Work instructions: The number of lines below that contain the word "norm" is all that the answer should hold.

[Stored dataset items]
########
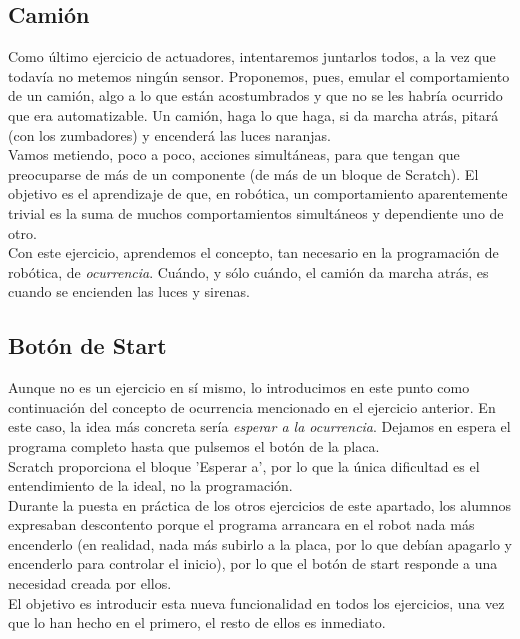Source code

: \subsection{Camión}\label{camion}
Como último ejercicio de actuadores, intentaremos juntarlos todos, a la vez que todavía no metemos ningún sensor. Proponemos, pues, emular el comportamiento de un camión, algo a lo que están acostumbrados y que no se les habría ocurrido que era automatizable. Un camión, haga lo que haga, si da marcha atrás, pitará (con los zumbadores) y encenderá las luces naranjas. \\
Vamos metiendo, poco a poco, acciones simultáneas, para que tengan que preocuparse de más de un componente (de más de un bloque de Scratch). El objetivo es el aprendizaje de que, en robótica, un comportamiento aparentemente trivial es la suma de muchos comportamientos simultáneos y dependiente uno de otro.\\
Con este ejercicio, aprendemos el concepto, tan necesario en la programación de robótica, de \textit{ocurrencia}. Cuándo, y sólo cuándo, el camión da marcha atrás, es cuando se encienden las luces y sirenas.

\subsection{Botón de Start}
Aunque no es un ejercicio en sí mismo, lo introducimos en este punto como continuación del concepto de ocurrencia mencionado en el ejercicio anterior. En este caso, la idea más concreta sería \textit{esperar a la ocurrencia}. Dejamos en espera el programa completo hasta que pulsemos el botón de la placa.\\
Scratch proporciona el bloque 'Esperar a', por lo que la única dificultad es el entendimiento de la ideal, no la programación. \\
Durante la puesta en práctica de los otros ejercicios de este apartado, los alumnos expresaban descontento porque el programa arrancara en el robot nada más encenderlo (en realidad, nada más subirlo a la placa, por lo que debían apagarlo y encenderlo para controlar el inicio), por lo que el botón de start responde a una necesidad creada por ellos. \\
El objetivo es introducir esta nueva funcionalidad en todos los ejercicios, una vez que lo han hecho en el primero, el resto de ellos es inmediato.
########
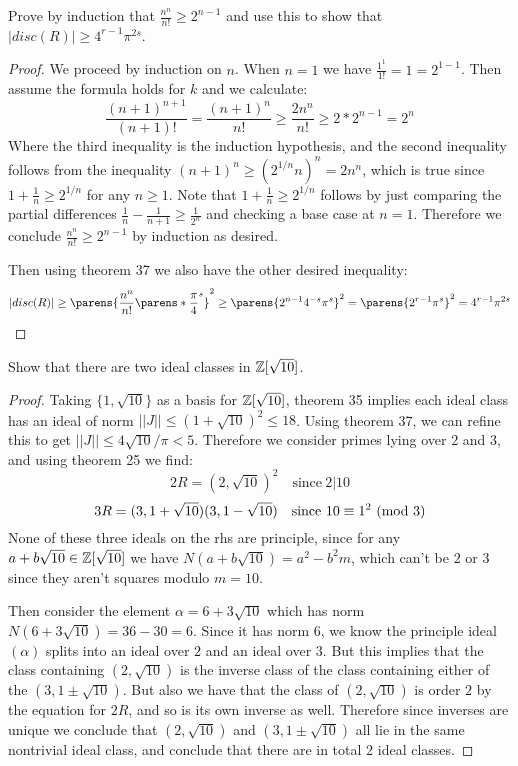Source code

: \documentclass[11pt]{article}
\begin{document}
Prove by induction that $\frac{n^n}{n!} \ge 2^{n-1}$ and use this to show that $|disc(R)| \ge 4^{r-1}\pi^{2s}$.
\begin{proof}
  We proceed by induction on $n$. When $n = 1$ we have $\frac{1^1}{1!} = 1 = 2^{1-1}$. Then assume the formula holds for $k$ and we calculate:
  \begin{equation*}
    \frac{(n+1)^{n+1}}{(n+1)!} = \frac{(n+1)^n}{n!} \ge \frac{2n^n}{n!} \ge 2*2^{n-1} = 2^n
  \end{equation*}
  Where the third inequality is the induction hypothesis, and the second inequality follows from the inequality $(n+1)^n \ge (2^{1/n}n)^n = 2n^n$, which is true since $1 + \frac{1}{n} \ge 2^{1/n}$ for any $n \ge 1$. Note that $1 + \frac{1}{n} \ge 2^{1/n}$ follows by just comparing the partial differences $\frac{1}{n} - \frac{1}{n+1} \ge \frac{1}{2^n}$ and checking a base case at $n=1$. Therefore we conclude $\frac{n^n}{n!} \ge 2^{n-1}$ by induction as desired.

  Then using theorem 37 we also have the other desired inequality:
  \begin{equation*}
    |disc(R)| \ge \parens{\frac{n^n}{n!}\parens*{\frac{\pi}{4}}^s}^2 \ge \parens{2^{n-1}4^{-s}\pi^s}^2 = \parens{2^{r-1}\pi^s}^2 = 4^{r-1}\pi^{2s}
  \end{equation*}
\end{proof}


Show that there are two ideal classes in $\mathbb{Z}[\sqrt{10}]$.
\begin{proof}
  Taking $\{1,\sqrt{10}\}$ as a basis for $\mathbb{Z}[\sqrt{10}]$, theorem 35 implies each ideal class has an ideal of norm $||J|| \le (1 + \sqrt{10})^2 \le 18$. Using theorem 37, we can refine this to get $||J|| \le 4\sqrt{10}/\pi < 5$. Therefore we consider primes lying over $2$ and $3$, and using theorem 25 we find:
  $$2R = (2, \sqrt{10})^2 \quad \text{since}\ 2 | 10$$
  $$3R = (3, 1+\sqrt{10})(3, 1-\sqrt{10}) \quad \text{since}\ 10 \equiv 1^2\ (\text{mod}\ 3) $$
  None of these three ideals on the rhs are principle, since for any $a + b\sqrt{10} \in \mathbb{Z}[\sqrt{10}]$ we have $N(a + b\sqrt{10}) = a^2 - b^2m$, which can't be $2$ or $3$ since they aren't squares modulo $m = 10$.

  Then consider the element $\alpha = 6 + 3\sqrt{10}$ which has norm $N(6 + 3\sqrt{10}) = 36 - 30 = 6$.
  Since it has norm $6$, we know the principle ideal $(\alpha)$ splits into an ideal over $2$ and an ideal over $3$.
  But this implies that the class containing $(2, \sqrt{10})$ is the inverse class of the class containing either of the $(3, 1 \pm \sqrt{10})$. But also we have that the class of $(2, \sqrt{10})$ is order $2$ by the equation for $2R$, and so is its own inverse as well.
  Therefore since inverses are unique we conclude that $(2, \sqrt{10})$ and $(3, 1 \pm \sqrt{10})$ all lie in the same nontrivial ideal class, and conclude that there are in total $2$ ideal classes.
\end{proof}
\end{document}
########
Solution below: 3